A few parallels can be drawn to the gay rights movement. The claims to be “born this way” benefited the fight against homophobia within the existing narrative. Homosexuality was seen as a sin, which implicitly assumed a choice. Arguing that gay people can’t help being gay, and reinforcing this with the claim that it is strictly nature, not nurture, is a simpler step towards tolerance than trying to remove the negative associations with homosexuality. If being gay and trans are afflictions that can’t be helped, then it’s easier to argue that society has a responsibility to accommodate us. Of course without the existence of homophobia, choosing to be gay wouldn’t be a problem. It’s only in such a homophobic society that we so strongly associate the claim that it’s a choice with the view that it’s the wrong choice. Similarly arguing that trans people are born trans appears to be a more manageable path to acceptance, at the cost of supporting gender essentialist ideas...

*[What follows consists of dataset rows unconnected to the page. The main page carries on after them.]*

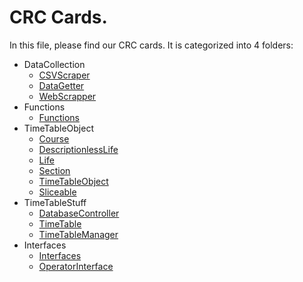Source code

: # CRC Cards.

In this file, please find our CRC cards. It is categorized into 4 folders:
* DataCollection
  * [CSVScraper](DataCollection/CSVScraper.md)
  * [DataGetter](DataCollection/DataGetter.md)
  * [WebScrapper](DataCollection/WebScraper.md)
* Functions
  * [Functions](Functions/Functions.md)
* TimeTableObject
  * [Course](TimeTableObjects/Course.md)
  * [DescriptionlessLife](TimeTableObjects/TimeTableObjects/DescriptionlessLife.md)
  * [Life](TimeTableObjects/TimeTableObjects/Life.md)
  * [Section](TimeTableObjects/TimeTableObjects/Section.md)
  * [TimeTableObject](TimeTableObjects/TimeTableObjects/TimeTableObject.md)
  * [Sliceable](TimeTableObjects/TimeTableObjects/Interfaces/Slicable.md)
* TimeTableStuff
  * [DatabaseController](DatabaseController/DatabaseController.md)
  * [TimeTable](TimeTableStuff/TimeTable.md)
  * [TimeTableManager](TimeTableStuff/TimeTableManager.md)
* Interfaces
  * [Interfaces](UserInterface/UserInterface.md)
  * [OperatorInterface](UserInterface/OperatorInterface.md)
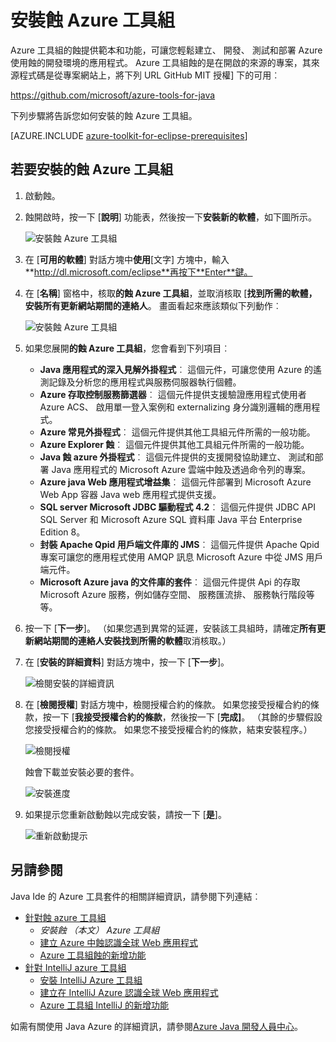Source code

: <properties
    pageTitle="安裝蝕 Azure 工具組 |Microsoft Azure"
    description="瞭解如何安裝的蝕 Azure 工具組。"
    services=""
    documentationCenter="java"
    authors="rmcmurray"
    manager="wpickett"
    editor=""/>

<tags
    ms.service="multiple"
    ms.workload="na"
    ms.tgt_pltfrm="multiple"
    ms.devlang="Java"
    ms.topic="article"
    ms.date="08/11/2016" 
    ms.author="robmcm"/>

<!-- Legacy MSDN URL = https://msdn.microsoft.com/library/azure/hh690946.aspx -->

# <a name="installing-the-azure-toolkit-for-eclipse"></a>安裝蝕 Azure 工具組

Azure 工具組的蝕提供範本和功能，可讓您輕鬆建立、 開發、 測試和部署 Azure 使用蝕的開發環境的應用程式。 Azure 工具組蝕的是在開啟的來源的專案，其來源程式碼是從專案網站上，將下列 URL GitHub MIT 授權] 下的可用︰

<https://github.com/microsoft/azure-tools-for-java>

下列步驟將告訴您如何安裝的蝕 Azure 工具組。

[AZURE.INCLUDE [azure-toolkit-for-eclipse-prerequisites](../includes/azure-toolkit-for-eclipse-prerequisites.md)]

## <a name="to-install-the-azure-toolkit-for-eclipse"></a>若要安裝的蝕 Azure 工具組

1. 啟動蝕。

1. 蝕開啟時，按一下 [**說明**] 功能表，然後按一下**安裝新的軟體**，如下圖所示。

    ![安裝蝕 Azure 工具組][01]

1. 在 [**可用的軟體**] 對話方塊中**使用**[文字] 方塊中，輸入**http://dl.microsoft.com/eclipse**再按下**Enter**鍵。

1. 在 [**名稱**] 窗格中，核取**的蝕 Azure 工具組**，並取消核取 [**找到所需的軟體，安裝所有更新網站期間的連絡人**。 畫面看起來應該類似下列動作︰

    ![安裝蝕 Azure 工具組][02]

1. 如果您展開**的蝕 Azure 工具組**，您會看到下列項目︰

    * **Java 應用程式的深入見解外掛程式**︰ 這個元件，可讓您使用 Azure 的遙測記錄及分析您的應用程式與服務伺服器執行個體。
    * **Azure 存取控制服務篩選器**︰ 這個元件提供支援驗證應用程式使用者 Azure ACS、 啟用單一登入案例和 externalizing 身分識別邏輯的應用程式。
    * **Azure 常見外掛程式**︰ 這個元件提供其他工具組元件所需的一般功能。
    * **Azure Explorer 蝕**︰ 這個元件提供其他工具組元件所需的一般功能。
    * **Java 蝕 azure 外掛程式**︰ 這個元件提供的支援開發協助建立、 測試和部署 Java 應用程式的 Microsoft Azure 雲端中蝕及透過命令列的專案。
    * **Azure java Web 應用程式增益集**︰ 這個元件部署到 Microsoft Azure Web App 容器 Java web 應用程式提供支援。
    * **SQL server Microsoft JDBC 驅動程式 4.2**︰ 這個元件提供 JDBC API SQL Server 和 Microsoft Azure SQL 資料庫 Java 平台 Enterprise Edition 8。
    * **封裝 Apache Qpid 用戶端文件庫的 JMS**︰ 這個元件提供 Apache Qpid 專案可讓您的應用程式使用 AMQP 訊息 Microsoft Azure 中從 JMS 用戶端元件。
    * **Microsoft Azure java 的文件庫的套件**︰ 這個元件提供 Api 的存取 Microsoft Azure 服務，例如儲存空間、 服務匯流排、 服務執行階段等等。

1. 按一下 [**下一步**]。 （如果您遇到異常的延遲，安裝該工具組時，請確定**所有更新網站期間的連絡人安裝找到所需的軟體**取消核取。）

1. 在 [**安裝的詳細資料**] 對話方塊中，按一下 [**下一步**]。

    ![檢閱安裝的詳細資訊][03]

1. 在 [**檢閱授權**] 對話方塊中，檢閱授權合約的條款。 如果您接受授權合約的條款，按一下 [**我接受授權合約的條款**，然後按一下 [**完成]**。 （其餘的步驟假設您接受授權合約的條款。 如果您不接受授權合約的條款，結束安裝程序。）

    ![檢閱授權][04]

    蝕會下載並安裝必要的套件。

    ![安裝進度][05]

1. 如果提示您重新啟動蝕以完成安裝，請按一下 [**是**]。

    ![重新啟動提示][06]

## <a name="see-also"></a>另請參閱

Java Ide 的 Azure 工具套件的相關詳細資訊，請參閱下列連結︰

- [針對蝕 azure 工具組]
  - *安裝蝕 （本文） Azure 工具組*
  - [建立 Azure 中蝕認識全球 Web 應用程式]
  - [Azure 工具組蝕的新增功能]
- [針對 IntelliJ azure 工具組]
  - [安裝 IntelliJ Azure 工具組]
  - [建立在 IntelliJ Azure 認識全球 Web 應用程式]
  - [Azure 工具組 IntelliJ 的新增功能]

如需有關使用 Java Azure 的詳細資訊，請參閱[Azure Java 開發人員中心]。

<!-- URL List -->

[針對蝕 azure 工具組]: ./azure-toolkit-for-eclipse.md
[針對 IntelliJ azure 工具組]: ./azure-toolkit-for-intellij.md
[建立 Azure 中蝕認識全球 Web 應用程式]: ./app-service-web/app-service-web-eclipse-create-hello-world-web-app.md
[建立在 IntelliJ Azure 認識全球 Web 應用程式]: ./app-service-web/app-service-web-intellij-create-hello-world-web-app.md
[Installing the Azure Toolkit for Eclipse]: ./azure-toolkit-for-eclipse-installation.md
[安裝 IntelliJ Azure 工具組]: ./azure-toolkit-for-intellij-installation.md
[Azure 工具組蝕的新增功能]: ./azure-toolkit-for-eclipse-whats-new.md
[Azure 工具組 IntelliJ 的新增功能]: ./azure-toolkit-for-intellij-whats-new.md

[Azure Java 開發人員中心]: https://azure.microsoft.com/develop/java/

<!-- IMG List -->

[01]: ./media/azure-toolkit-for-eclipse-installation/eclipse-installation-01.png
[02]: ./media/azure-toolkit-for-eclipse-installation/eclipse-installation-02.png
[03]: ./media/azure-toolkit-for-eclipse-installation/eclipse-installation-03.png
[04]: ./media/azure-toolkit-for-eclipse-installation/eclipse-installation-04.png
[05]: ./media/azure-toolkit-for-eclipse-installation/eclipse-installation-05.png
[06]: ./media/azure-toolkit-for-eclipse-installation/eclipse-installation-06.png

But feminists have long been aware of the “double bind” that women face, otherwise known as “damned if you do, damned if you don’t”. It’s the trap that patriarchy sets for women. We are punished for stepping outside of our allocated role, but also punished for conforming to it. If women conform to societies expectations of what a woman should be like we are considered to have invited the misogyny, yet we provoke anger when we dare to exhibit qualities considered masculine.
As trans people we experience specific forms of this, as well as the usual classic examples. Trans women (as well as other transfeminine people) are considered to be “asking for” women’s oppression by lowering themselves to women’s status (as she loses the status of “man” whether or not misogynists have the decency to recognise she’s a woman) and people assigned female at birth (afab) who don’t identify as women are considered to deserve it as their birthright (often taking the form of being “put back in their place” for having the cheek to seemingly try to escape women’s status, and in the case of trans men dare claim the status of men). Under cissexist patriarchy only cis men are really men, the rest of us fall short of being considered fully human. We gain the biggest advantage when we are able to pass ourselves off as them. And if we can’t then if we’re lucky we can gain some lesser conditional advantages if, for example, we can display the right masculine qualities at the right time, or fit neatly into the role we’ve been assigned, or somehow demonstrate how unthreatening we are to the patriarchal status quo.